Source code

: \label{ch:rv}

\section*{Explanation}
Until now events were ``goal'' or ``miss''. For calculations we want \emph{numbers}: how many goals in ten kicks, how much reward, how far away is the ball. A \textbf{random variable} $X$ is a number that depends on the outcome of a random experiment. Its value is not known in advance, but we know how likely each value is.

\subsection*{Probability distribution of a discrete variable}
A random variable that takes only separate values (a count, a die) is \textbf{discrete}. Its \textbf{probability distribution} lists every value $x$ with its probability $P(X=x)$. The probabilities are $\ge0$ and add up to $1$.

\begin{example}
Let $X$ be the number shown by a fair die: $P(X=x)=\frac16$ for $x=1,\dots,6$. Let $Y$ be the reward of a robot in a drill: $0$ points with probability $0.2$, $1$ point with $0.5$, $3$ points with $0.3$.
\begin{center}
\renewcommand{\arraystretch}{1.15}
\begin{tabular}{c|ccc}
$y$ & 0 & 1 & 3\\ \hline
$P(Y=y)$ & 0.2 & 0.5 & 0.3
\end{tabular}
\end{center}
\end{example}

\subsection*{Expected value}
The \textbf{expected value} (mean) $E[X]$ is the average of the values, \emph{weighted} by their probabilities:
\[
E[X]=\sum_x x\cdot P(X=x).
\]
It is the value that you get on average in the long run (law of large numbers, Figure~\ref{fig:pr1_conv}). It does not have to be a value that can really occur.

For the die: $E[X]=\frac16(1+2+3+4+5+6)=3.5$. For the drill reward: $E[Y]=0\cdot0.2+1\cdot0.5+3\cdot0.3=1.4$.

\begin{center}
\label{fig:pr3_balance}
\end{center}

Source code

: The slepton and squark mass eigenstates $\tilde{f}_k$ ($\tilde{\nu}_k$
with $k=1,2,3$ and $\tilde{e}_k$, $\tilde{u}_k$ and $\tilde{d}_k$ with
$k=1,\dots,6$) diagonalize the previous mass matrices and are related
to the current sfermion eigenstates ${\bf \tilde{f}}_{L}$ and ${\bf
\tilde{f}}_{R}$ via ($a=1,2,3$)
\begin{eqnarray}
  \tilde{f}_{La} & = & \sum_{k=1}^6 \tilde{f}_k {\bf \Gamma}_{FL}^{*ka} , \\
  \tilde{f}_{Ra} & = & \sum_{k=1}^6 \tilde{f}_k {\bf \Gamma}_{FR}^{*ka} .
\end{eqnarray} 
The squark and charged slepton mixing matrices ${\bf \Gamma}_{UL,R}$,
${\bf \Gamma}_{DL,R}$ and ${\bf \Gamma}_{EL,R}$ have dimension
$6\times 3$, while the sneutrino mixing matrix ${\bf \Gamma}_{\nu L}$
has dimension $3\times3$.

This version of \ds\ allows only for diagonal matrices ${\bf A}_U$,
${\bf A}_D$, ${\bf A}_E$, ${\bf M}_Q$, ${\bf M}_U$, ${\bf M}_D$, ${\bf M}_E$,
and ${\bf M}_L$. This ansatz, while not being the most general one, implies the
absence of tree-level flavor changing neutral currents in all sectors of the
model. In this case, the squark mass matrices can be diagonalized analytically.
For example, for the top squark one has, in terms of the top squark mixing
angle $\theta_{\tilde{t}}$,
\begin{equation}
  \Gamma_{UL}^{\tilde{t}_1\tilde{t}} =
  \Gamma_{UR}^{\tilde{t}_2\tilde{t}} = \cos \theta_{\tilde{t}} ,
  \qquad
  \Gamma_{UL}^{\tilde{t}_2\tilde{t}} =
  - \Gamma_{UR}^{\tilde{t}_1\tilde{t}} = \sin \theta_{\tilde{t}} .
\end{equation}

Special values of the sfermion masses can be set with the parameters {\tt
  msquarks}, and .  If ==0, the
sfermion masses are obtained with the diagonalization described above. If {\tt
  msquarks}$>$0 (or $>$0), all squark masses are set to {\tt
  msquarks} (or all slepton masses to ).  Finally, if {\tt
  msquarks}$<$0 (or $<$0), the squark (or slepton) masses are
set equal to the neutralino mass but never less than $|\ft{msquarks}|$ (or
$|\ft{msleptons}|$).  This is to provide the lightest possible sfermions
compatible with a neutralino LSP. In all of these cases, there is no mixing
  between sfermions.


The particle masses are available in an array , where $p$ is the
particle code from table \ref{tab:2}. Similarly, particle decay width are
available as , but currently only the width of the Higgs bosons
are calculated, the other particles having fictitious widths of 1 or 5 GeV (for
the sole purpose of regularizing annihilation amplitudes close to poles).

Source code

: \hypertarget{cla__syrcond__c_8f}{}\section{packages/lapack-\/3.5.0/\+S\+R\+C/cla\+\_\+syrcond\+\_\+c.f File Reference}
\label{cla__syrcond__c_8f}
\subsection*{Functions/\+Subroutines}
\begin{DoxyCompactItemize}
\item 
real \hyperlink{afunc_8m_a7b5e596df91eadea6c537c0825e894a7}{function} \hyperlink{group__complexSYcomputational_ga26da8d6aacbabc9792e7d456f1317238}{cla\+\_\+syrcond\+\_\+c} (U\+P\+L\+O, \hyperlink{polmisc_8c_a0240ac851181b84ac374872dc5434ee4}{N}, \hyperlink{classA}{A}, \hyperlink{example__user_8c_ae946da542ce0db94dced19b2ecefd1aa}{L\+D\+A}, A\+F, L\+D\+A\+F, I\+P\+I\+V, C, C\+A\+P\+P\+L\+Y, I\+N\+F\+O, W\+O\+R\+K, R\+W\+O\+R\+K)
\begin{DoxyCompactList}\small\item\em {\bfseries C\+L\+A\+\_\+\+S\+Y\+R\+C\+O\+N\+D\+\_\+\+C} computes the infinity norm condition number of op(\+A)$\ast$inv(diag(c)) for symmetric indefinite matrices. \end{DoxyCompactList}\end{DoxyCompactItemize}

◆ **Required work**: The reply should consist solely of the lines above from the one that has "0.2 & 0.5 & 0.3" through the one that has "It is the value", reproduced exactly.

◆ **Expected answer**:
$P(Y=y)$ & 0.2 & 0.5 & 0.3
\end{tabular}
\end{center}
\end{example}

\subsection*{Expected value}
The \textbf{expected value} (mean) $E[X]$ is the average of the values, \emph{weighted} by their probabilities:
\[
E[X]=\sum_x x\cdot P(X=x).
\]
It is the value that you get on average in the long run (law of large numbers, Figure~\ref{fig:pr1_conv}). It does not have to be a value that can really occur.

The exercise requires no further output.